The Council of Canadians and the Canadian Union of Postal Workers Launch a Constitutional Challenge to NAFTA Investment Rules
For the PDF version click here.
What is the Nature of the Legal Challenge?
The Council of Canadians (the Council), the Canadian Union of Postal Workers (CUPW), and the Charter Committee on Poverty Issues (CCPI) have joined forces to challenge the constitutional validity of NAFTA investment rules. The case is the first to question the lawfulness of NAFTA and takes aim at the trade deal’s investment rules that empower foreign corporations to sue governments for taking actions which interfere with the profitability of their investments, even where such government measures are non-discriminatory and taken entirely in the public interest. These extraordinary investor rights have now been invoked by foreign investors and corporations to challenge environmental laws, municipal land-use controls, water protection measures, the activities of Canada Post, and even the decisions of juries and appellate courts. Once initiated, NAFTA investor-State claims are decided by private international tribunals which operate entirely outside the framework of Canadian law and constitutional safeguards, including those of the Charter of Rights and Freedoms. Yet the multi-million damage awards against governments made by such tribunals are binding and may be enforced as judgments of domestic Courts. The groups are seeking declarations by the Ontario Superior Court of Justice that NAFTA investor-State procedures, and the Canadian laws that implement them, are void and of no force and effect. They will argue that the federal government acted beyond its lawful authority by establishing NAFTA investor-State procedures which:
- deprive Canadian courts of the authority to adjudicate matters reserved to them by the Constitution, including claims against the State by private and corporate entities arising from alleged government wrongdoing;
- infringe and deny the rights and freedoms guaranteed by the Charter of Rights and Freedoms and the Canadian Bill of Rights, including those concerning fundamental justice, fairness and equality;
- exceed the treaty making powers of government by negotiating a treaty that is incompatible with Canada’s most basic norms and values, including those of democracy, constitutionalism and the rule of law.
Among the key points it makes are the following.
A Radical Expansion of Investor Rights
By allowing countless foreign investors to invoke international binding arbitration to enforce expansive investment rights, NAFTA and other investment treaties represent a dramatic departure from the norms of international law in two important ways. First, corporations are given the right to directly enforce an international treaty to which they are neither party nor under which they have any obligations. Previously, the powerful enforcement machinery of international trade agreements was only available to the nations that were parties to such treaties. Second, foreign investors may invoke international commercial arbitration processes to determine claims that involve important issues of public policy and law - ie. to use private procedures to resolve public disputes.
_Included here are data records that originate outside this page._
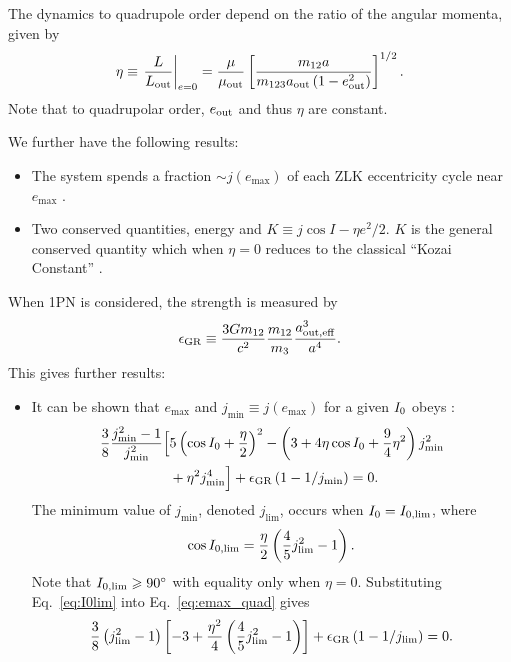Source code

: \documentclass[
        fleqn,
        usenatbib,
    ]{mnras}
\newcommand*{\at}[1]{\left.#1\right|}
\newcommand*{\p}[1]{\left(#1\right)}
\newcommand*{\s}[1]{\left[#1\right]}
\begin{document}
The dynamics to quadrupole order depend on the ratio of the angular momenta,
given by
\begin{equation}
    \eta \equiv \at{\frac{L}{L_{\rm out}}}_{e = 0}
        = \frac{\mu}{\mu_{\rm out}}\s{\frac{m_{12}a}
            {m_{123}a_{\rm out}\p{1 - e_{\rm out}^2}}}^{1/2}.\label{eq:def_eta}
\end{equation}
Note that to quadrupolar order, $e_{\rm out}$ and thus $\eta$ are constant.

We further have the following results:
\begin{itemize}
    \item The system spends a fraction $\sim j(e_{\max})$ of each ZLK
        eccentricity cycle near $e_{\max}$ \citep{anderson2016formation}.

    \item Two conserved quantities, energy and $K \equiv j \cos I - \eta e^2 /
        2$. $K$ is the general conserved quantity which when $\eta = 0$ reduces
        to the classical ``Kozai Constant'' \citep{LML15}.
\end{itemize}

When 1PN is considered, the strength is measured by
\begin{equation}
    \epsilon_{\rm GR} \equiv \frac{3Gm_{12}}{c^2}
        \frac{m_{12}}{m_3}\frac{a_{\rm out, eff}^3}{a^4}.
\end{equation}
This gives further results:
\begin{itemize}
    \item It can be shown that $e_{\max}$ and $j_{\min} \equiv j(e_{\max})$ for
        a given $I_{\rm 0}$ obeys \citep{LML15, anderson2016formation}:
        \begin{align}
            \frac{3}{8}\frac{j_{\min}^2 - 1}{j_{\min}^2}\Big[&
                5\p{\cos I_0 + \frac{\eta}{2}}^2
                - \p{3 + 4\eta \cos I_0 + \frac{9}{4}\eta^2}j_{\min}^2
                    \nonumber\\
                &+ \eta^2 j_{\min}^4
            \Big] + \epsilon_{\rm GR}\p{1 - 1 / j_{\min}} = 0.\label{eq:emax_quad}
        \end{align}
        The minimum value of $j_{\min}$, denoted $j_{\lim}$, occurs when $I_0
        = I_{\rm 0, \lim}$, where
        \begin{equation}
            \cos I_{\rm 0, \lim} = \frac{\eta}{2}\p{\frac{4}{5}j_{\lim}^2 -
                1}.\label{eq:I0lim}
        \end{equation}
        Note that $I_{\rm 0, \lim} \geq 90^\circ$ with equality only when $\eta
        = 0$. Substituting Eq.~\eqref{eq:I0lim} into Eq.~\eqref{eq:emax_quad}
        gives
        \begin{equation}
            \frac{3}{8}\p{j_{\lim}^2 - 1}\s{-3 + \frac{\eta^2}{4}
                \p{\frac{4}{5}j_{\lim}^2 - 1}}
                + \epsilon_{\rm GR}\p{1 - 1 / j_{\lim}} = 0.
                \label{eq:def_elim}
        \end{equation}
\end{itemize}
\end{document}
The result has placed a coercive international enforcement regime at the disposal of a legion of foreign investors who may use it freely to challenge public policies and laws they oppose. Not surprisingly, a growing number of foreign investors and corporations are taking advantage of this opportunity to claim substantial damages from governments that have allegedly failed to respect the constraints imposed on their authority by NAFTA rules. The targets of these claims have included water export controls, fuel additive and pesticide regulations, hazardous waste export controls, and most recently public services. Often, just the threat of litigation is sufficient to warn governments off regulatory initiatives such as requiring cigarettes to be sold in plain packaging, banning the use of a neurotoxic fuel additive, or establishing a public automobile insurance system.
Challenging the Integrity and Independence of the Courts
The independent role of Canadian courts is preserved by certain provisions of the Constitution. Of these, the most important is Section 96, which provides for the appointment by the Governor General of judges to the superior courts. Section 96 has been read broadly by the courts to engender the principle of judicial independence, and the courts have relied upon the section to strike down both federal and provincial initiatives that would delegate superior court authority to inferior courts or administrative tribunals.
Canada and United States now concede that investor-State claims routinely concern broad issues of public policy and law. Yet these disputes are resolved by private arbitrators, not judges; under international, not domestic law; and pursuant to procedures that ignore domestic constitutional guarantees. In fact, NAFTA tribunals have arrogated to themselves the power to review judicial determinations made by domestic courts, in essence assuming the mantle of courts of appeal residing entirely outside of the Canadian judicial structure. At the same time, where the place of arbitration is outside Canada, Canadian courts have no jurisdiction to review a damage award made against the federal government, no matter how egregious, or contrary to Canadian law or the Constitution, it may be.
The investor-State dispute procedures of NAFTA establish a system of international commercial arbitration with sweeping powers that arguably supplants the core functions of superior courts. The breadth of the jurisdiction conferred on these tribunals, the secrecy that envelops their proceedings, and the very limited scope for judicial supervision of the arbitral process can be seen as representing a direct assault on the bedrock principles upon which the administration of justice under the Constitution depends.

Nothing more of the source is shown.